# Material shown
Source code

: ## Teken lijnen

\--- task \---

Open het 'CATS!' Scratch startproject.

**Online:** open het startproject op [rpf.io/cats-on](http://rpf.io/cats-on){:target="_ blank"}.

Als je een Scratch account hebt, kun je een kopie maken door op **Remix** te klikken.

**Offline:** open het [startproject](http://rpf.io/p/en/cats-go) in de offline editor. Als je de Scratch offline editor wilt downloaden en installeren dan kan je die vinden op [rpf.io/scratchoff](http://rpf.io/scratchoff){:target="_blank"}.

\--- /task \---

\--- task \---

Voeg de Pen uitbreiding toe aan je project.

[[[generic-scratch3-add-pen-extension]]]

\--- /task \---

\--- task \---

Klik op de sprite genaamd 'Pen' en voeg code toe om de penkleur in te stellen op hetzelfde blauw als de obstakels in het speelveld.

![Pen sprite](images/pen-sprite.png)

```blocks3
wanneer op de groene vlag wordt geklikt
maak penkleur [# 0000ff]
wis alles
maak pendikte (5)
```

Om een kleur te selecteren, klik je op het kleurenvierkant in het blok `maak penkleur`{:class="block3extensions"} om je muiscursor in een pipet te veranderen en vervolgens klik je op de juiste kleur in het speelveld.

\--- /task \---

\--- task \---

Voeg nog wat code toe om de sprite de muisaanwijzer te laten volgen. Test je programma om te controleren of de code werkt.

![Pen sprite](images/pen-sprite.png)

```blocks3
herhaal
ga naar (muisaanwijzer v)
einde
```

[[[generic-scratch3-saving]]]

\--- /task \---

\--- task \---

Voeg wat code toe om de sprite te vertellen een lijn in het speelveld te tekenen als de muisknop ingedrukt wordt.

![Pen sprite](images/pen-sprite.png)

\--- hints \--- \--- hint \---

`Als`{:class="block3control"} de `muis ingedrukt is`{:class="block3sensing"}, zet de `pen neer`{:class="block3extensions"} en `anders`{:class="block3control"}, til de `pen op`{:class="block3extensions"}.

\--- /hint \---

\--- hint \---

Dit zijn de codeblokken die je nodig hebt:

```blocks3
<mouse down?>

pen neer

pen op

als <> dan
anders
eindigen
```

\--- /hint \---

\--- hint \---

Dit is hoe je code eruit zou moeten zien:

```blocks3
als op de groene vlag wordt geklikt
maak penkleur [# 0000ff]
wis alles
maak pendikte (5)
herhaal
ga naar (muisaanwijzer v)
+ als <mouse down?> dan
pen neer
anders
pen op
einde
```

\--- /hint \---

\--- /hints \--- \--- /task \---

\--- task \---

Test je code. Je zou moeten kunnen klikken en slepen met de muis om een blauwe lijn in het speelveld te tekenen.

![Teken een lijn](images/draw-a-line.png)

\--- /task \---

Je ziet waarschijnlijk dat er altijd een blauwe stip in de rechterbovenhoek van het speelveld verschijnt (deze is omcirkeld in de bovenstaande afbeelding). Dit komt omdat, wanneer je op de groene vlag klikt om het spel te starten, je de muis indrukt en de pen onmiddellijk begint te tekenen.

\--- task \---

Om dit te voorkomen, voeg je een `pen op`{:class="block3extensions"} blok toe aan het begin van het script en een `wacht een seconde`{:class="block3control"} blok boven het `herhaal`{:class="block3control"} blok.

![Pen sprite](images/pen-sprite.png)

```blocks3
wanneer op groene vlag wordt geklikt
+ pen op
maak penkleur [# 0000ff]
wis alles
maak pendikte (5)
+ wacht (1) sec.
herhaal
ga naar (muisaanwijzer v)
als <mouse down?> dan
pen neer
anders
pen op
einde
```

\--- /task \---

---

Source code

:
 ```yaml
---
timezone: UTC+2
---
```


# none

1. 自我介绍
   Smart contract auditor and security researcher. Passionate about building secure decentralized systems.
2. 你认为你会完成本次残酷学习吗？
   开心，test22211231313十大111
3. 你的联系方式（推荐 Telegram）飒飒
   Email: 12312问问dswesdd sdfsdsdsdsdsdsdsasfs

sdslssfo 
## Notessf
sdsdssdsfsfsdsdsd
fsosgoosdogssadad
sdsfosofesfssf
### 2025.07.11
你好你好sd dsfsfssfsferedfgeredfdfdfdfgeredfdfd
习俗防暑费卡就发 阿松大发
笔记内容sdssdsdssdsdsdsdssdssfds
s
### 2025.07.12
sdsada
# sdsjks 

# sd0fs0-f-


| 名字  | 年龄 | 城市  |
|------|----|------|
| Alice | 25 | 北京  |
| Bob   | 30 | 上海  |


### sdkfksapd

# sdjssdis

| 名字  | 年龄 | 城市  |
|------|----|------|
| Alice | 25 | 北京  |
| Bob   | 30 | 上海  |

==

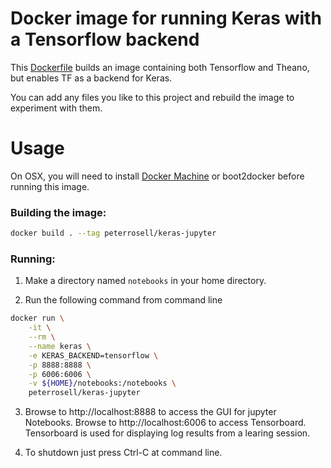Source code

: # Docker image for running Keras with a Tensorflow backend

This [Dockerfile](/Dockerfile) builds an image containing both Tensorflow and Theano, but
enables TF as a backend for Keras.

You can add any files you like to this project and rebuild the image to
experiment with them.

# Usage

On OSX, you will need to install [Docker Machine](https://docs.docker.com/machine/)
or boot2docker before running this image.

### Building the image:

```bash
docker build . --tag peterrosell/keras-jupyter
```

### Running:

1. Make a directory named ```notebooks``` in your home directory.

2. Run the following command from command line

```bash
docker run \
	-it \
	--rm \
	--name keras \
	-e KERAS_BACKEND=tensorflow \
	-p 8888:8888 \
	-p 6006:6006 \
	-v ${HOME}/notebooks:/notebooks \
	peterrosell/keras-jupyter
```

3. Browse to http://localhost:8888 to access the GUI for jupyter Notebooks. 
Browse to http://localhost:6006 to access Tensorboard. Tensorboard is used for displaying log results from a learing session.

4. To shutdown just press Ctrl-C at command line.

# What this task involves
Which lines of the records contain "wacht"? Show each of them.

# Solved problem
Om dit te voorkomen, voeg je een `pen op`{:class="block3extensions"} blok toe aan het begin van het script en een `wacht een seconde`{:class="block3control"} blok boven het `herhaal`{:class="block3control"} blok.
+ wacht (1) sec.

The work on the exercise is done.